== Record extracts ==
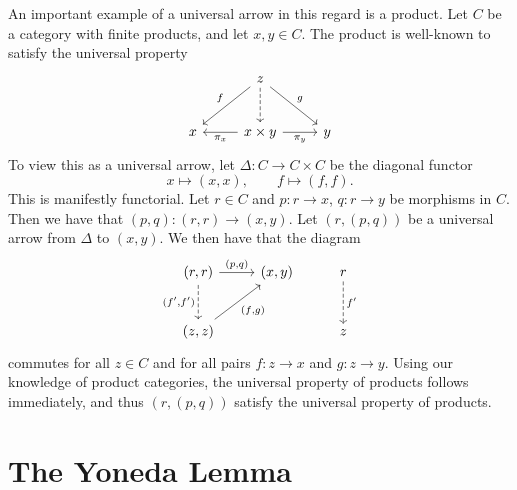 An important example of a universal arrow in this regard is a product. Let $C$ be a category with finite products, and let $x,y\in C$. The product is well-known to satisfy the universal property
\[\begin{tikzcd}[row sep = 2.5em, column sep = 2.5em]
 & z\ar[" f "', dl] \ar[" g ", dr] \ar[dashed, d]  &  \\
x & x\times y\ar[" \pi _x ", l] \ar[" \pi _y "', r]  & y
\end{tikzcd}\]
To view this as a universal arrow, let $\Delta : C \to C\times C$ be the diagonal functor
\[
	x\mapsto (x,x),\qquad f\mapsto (f,f)
.\]
This is manifestly functorial. Let $r\in C$ and $p : r \to x$, $q : r \to y$ be morphisms in $C$. Then we have that $(p,q): (r,r) \to (x,y)$. Let $(r,(p,q))$ be a universal arrow from $\Delta $ to $(x,y)$. We then have that the diagram
\[\begin{tikzcd}[row sep = 2.5em, column sep = 2.5em]
	(r,r)\ar[" (p \text{,} q) ", r] \ar["(f'\text{,}f')"', dashed, d]  & (x,y) & r\ar[" f' ", dashed, d]  \\
	(z,z)\ar[" (f\text{,}g) "', ur]  &  & z
\end{tikzcd}\]
commutes for all $z\in C$ and for all pairs $f : z \to x$ and $g : z \to y$. Using our knowledge of product categories, the universal property of products follows immediately, and thus $(r,(p,q))$ satisfy the universal property of products.

\section{The Yoneda Lemma}

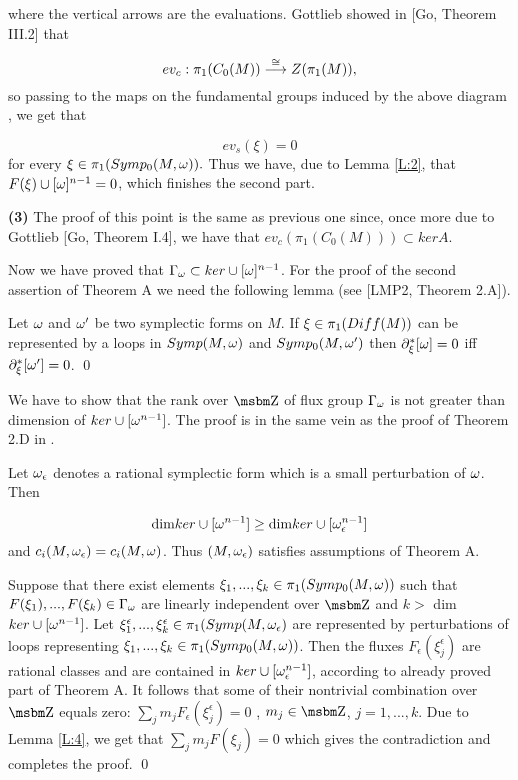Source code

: \bigskip
\noindent
where the vertical arrows are the evaluations. Gottlieb showed
in [Go, Theorem III.2] that 

$$ev_c:\pi _1(C_0(M))\stackrel {\cong }\longrightarrow Z(\pi _1(M)),$$
so passing to the maps on the fundamental groups induced by the above diagram
, we get that 

$$ev_s(\xi )=0$$
 for every $\xi \in \pi _1(Symp_0(M,\omega)) .$
Thus we have, due to Lemma \ref{L:2}, that
$F(\xi )\cup [\omega ]^{n-1}=0$, which finishes the second part.

{\bf (3)} The proof of this point is the same as previous one since,
once more due to Gottlieb [Go, Theorem I.4], we have that
$ev_c(\pi _1(C_0(M)))\subset ker A$.

Now we have proved that $\Gamma _{\omega } \subset ker \cup [\omega ]^{n-1}$.
For the proof of the second assertion of Theorem A we need the
following lemma (see [LMP2, Theorem 2.A]).

\bigskip

\begin{Lem} \label{L:4}
Let $\omega $ and $\omega ^{\prime }$ be two symplectic forms on $M$. 
If $\xi \in \pi _1(Diff(M)) $ can
be represented by a loops in $Symp(M,\omega) $ and $Symp_0(M,\omega ^{\prime })$
then $\partial _\xi ^*[\omega ]=0$ iff $\partial _\xi ^*[\omega ^{\prime }]=0$. 
\qed
\end{Lem}

We have to show
that  the rank over $\B Z$
of flux group $\Gamma _{\omega }$ is not greater than dimension of 
$ker\cup [\omega ^{n-1}]$. The proof is in the same vein as the proof
of Theorem 2.D  in 
\cite{lmp99}.

Let $\omega _\epsilon $ denotes a rational symplectic form which
is a small perturbation of $\omega $. Then
 
$$\hbox {dim} ker\cup [\omega ^{n-1}]\geq \hbox {dim} ker\cup[\omega _\epsilon ^{n-1}]$$
and 
$c_i(M,\omega _\epsilon )=c_i(M,\omega) $. 
Thus $(M,\omega _\epsilon )$ satisfies assumptions of Theorem A.

Suppose that there exist elements $\xi _1,...,\xi _k \in \pi _1(Symp_0(M,\omega))$
such that $F(\xi _1),..., F(\xi _k) \in \Gamma _{\omega }$
are linearly independent over $\B Z$ and
$k>$ dim $ker\cup [\omega ^{n-1}]$.
Let 
$\xi _1^{\epsilon },...,\xi _k^{\epsilon }\in \pi _1(Symp(M,\omega _\epsilon )$
are represented by  perturbations of loops representing 
$\xi _1,...,\xi _k \in \pi _1(Symp_0(M,\omega))$.
Then the fluxes 
$F_{\epsilon }(\xi _j^{\epsilon })$ 
are rational classes and
are contained in 
$ker\cup[\omega _\epsilon ^{n-1}]$, according to already
proved part of Theorem A. 
It follows that some of their
nontrivial combination over $\B Z$ equals zero: 
$\sum _j m_jF_{\epsilon }(\xi _j^{\epsilon })=0$
, $m_j\in \B Z$, $j=1,...,k$.
Due to Lemma \ref{L:4}, we get that
$\sum _j m_j F(\xi _j)=0$ 
which gives the contradiction and completes the proof. 
\qed

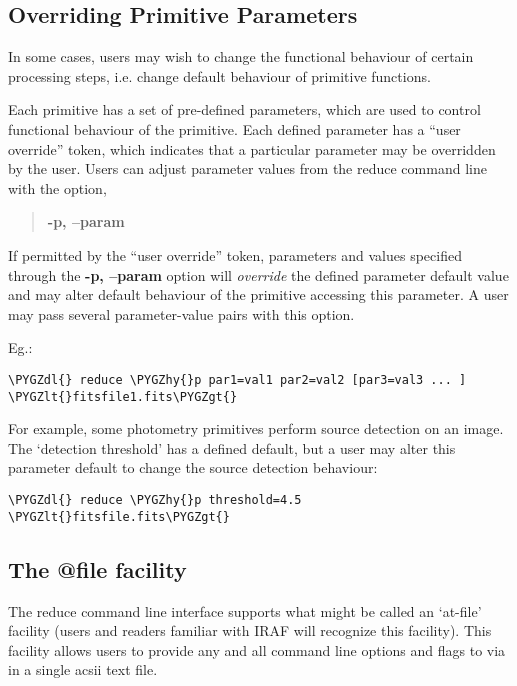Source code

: \documentclass[letterpaper,10pt,english]{sphinxmanual}
\def\PYGZlt{\char`\<}
\def\PYGZgt{\char`\>}
\def\PYGZdl{\char`\$}
\def\PYGZhy{\char`\-}
\begin{document}
\subsection{Overriding Primitive Parameters}
\label{interfaces:userpars}\label{interfaces:overriding-primitive-parameters}
In some cases, users may wish to change the functional behaviour of certain
processing steps, i.e. change default behaviour of primitive
functions.

Each primitive has a set of pre-defined parameters, which are used to control
functional behaviour of the primitive. Each defined parameter has a ``user
override'' token, which indicates that a particular parameter may be overridden
by the user. Users can adjust parameter values from the reduce command line with
the option,
\begin{quote}

\textbf{-p, --param}
\end{quote}

If permitted by the ``user override'' token, parameters and values specified
through the \textbf{-p, --param} option will \emph{override} the defined
parameter default value and may alter default behaviour of the primitive
accessing this parameter. A user may pass several parameter-value pairs with
this option.

Eg.:

\begin{Verbatim}[commandchars=\\\{\}]
\PYGZdl{} reduce \PYGZhy{}p par1=val1 par2=val2 [par3=val3 ... ] \PYGZlt{}fitsfile1.fits\PYGZgt{}
\end{Verbatim}

For example, some photometry primitives perform source detection on an image.
The `detection threshold' has a defined default, but a user may alter this
parameter default to change the source detection behaviour:

\begin{Verbatim}[commandchars=\\\{\}]
\PYGZdl{} reduce \PYGZhy{}p threshold=4.5 \PYGZlt{}fitsfile.fits\PYGZgt{}
\end{Verbatim}


\subsection{The @file facility}
\label{interfaces:the-file-facility}\label{interfaces:atfile}
The reduce command line interface supports what might be called an `at-file'
facility (users and readers familiar with IRAF will recognize this facility).
This facility allows users to provide any and all command line options and flags
to  via in a single acsii text file.
\end{document}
===
■ Problem details
Using the records above, report the number of lines that include the string "fits", with nothing added.

■ Expected answer
2